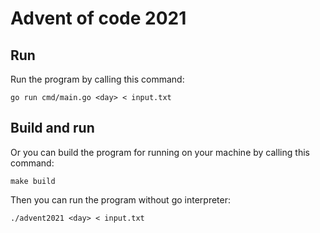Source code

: # Advent of code 2021

## Run

Run the program by calling this command:

    go run cmd/main.go <day> < input.txt

## Build and run

Or you can build the program for running on your machine by calling this command:

    make build

Then you can run the program without go interpreter:

    ./advent2021 <day> < input.txt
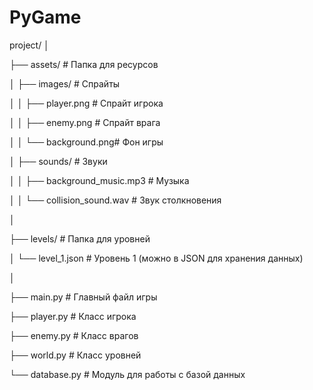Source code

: # PyGame
project/
│

├── assets/               # Папка для ресурсов

│   ├── images/           # Спрайты

│   │   ├── player.png    # Спрайт игрока

│   │   ├── enemy.png     # Спрайт врага

│   │   └── background.png# Фон игры

│   ├── sounds/           # Звуки

│   │   ├── background_music.mp3 # Музыка

│   │   └── collision_sound.wav  # Звук столкновения

│

├── levels/               # Папка для уровней

│   └── level_1.json      # Уровень 1 (можно в JSON для хранения данных)

│

├── main.py               # Главный файл игры

├── player.py             # Класс игрока

├── enemy.py              # Класс врагов

├── world.py              # Класс уровней

└── database.py           # Модуль для работы с базой данных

★ ★ ★ ★ ★ ★ ★

→ **Instructions to follow**
Copy out all the data without changing anything, and drop the pictures.

→ **Output for this task**
Source code

: # Advent of code 2021

## Run

Run the program by calling this command:

    go run cmd/main.go <day> < input.txt

## Build and run

Or you can build the program for running on your machine by calling this command:

    make build

Then you can run the program without go interpreter:

    ./advent2021 <day> < input.txt
Source code

: # PyGame
project/
│

├── assets/               # Папка для ресурсов

│   ├── images/           # Спрайты

│   │   ├── player.png    # Спрайт игрока

│   │   ├── enemy.png     # Спрайт врага

│   │   └── background.png# Фон игры

│   ├── sounds/           # Звуки

│   │   ├── background_music.mp3 # Музыка

│   │   └── collision_sound.wav  # Звук столкновения

│

├── levels/               # Папка для уровней

│   └── level_1.json      # Уровень 1 (можно в JSON для хранения данных)

│

├── main.py               # Главный файл игры

├── player.py             # Класс игрока

├── enemy.py              # Класс врагов

├── world.py              # Класс уровней

└── database.py           # Модуль для работы с базой данных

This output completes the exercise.